Pope Leo asked the directors and actors to “defend slowness when it serves a purpose, silence when it speaks and difference when evocative.”
“Beauty is not just a means of escape,” he said, “it is above all an invocation.”
“When cinema is authentic, it does not merely console, but challenges,” he said. “It articulates the questions that dwell within us, and sometimes, even provokes tears that we did not know we needed to express.”
Pope Leo acknowledged the challenges facing cinema with the closing of theatres and the increasing release of films directly to streaming services.
The theatres, like all public cultural spaces, are important to a community, he said.
But even more, the Pope said, “entering a cinema is like crossing a threshold.
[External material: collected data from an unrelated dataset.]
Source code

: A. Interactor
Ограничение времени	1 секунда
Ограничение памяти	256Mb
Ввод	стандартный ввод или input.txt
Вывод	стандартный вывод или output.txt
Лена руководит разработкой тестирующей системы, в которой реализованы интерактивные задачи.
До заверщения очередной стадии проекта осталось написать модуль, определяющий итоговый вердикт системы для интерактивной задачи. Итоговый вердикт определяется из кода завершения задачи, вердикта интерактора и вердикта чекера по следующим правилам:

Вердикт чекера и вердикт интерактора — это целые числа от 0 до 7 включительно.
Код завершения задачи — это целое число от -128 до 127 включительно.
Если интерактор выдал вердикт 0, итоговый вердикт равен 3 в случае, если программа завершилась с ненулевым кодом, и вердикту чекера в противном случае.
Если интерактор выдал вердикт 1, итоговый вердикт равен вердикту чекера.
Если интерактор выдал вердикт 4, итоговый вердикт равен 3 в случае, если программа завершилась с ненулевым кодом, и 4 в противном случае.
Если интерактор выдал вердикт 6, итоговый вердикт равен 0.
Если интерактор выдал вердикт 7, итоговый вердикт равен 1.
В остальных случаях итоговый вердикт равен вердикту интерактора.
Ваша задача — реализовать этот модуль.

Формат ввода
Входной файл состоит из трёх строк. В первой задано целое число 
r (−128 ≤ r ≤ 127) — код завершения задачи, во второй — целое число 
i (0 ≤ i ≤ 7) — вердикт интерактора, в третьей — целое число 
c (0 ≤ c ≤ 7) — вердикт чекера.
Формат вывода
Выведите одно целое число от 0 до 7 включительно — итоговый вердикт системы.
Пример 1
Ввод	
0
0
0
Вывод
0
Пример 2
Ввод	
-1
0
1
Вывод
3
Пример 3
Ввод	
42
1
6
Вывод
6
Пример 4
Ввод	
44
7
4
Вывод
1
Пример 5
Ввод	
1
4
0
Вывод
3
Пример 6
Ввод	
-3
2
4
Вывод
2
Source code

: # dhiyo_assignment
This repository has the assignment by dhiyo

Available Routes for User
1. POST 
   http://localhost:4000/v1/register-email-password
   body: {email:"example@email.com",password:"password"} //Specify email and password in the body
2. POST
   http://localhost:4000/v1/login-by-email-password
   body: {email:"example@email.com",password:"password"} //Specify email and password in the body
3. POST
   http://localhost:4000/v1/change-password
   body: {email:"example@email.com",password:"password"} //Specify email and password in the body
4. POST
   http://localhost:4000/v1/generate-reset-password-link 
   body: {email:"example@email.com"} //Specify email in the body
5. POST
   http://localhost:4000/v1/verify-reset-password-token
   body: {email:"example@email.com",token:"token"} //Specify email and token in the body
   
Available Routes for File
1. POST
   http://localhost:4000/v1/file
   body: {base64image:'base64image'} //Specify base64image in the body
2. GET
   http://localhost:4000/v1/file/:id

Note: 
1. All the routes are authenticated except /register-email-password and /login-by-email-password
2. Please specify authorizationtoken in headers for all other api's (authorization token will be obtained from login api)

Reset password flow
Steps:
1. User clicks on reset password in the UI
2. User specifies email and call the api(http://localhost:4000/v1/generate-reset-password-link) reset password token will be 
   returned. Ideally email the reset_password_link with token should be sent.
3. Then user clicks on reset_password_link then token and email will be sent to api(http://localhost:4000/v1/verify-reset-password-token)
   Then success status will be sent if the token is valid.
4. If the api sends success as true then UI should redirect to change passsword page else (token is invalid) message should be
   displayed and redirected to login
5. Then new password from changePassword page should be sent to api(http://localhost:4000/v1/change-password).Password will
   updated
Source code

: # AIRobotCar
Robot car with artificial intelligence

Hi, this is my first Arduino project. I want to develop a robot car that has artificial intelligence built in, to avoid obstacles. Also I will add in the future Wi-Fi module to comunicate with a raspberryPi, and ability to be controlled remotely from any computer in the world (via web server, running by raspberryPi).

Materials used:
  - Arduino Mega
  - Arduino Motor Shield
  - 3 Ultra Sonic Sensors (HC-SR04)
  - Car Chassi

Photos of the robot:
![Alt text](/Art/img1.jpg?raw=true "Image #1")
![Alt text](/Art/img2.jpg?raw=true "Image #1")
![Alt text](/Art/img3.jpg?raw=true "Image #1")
In the darkness and silence, vision becomes sharper, the heart opens up and the mind becomes receptive to things not yet imagined”.
At a time where people are almost constantly in front of screens, he said, cinema offers more.
“It is a sensory journey in which light pierces the darkness and words meet silence. As the plot unfolds, our mind is educated, our imagination broadens and even pain can find new meaning.”
People need “witnesses of hope, beauty and truth,” Pope Leo said, telling the directors and actors that they can be those witnesses.
“Good cinema and those who create and star in it have the power to recover the authenticity of imagery in order to safeguard and promote human dignity,” he said.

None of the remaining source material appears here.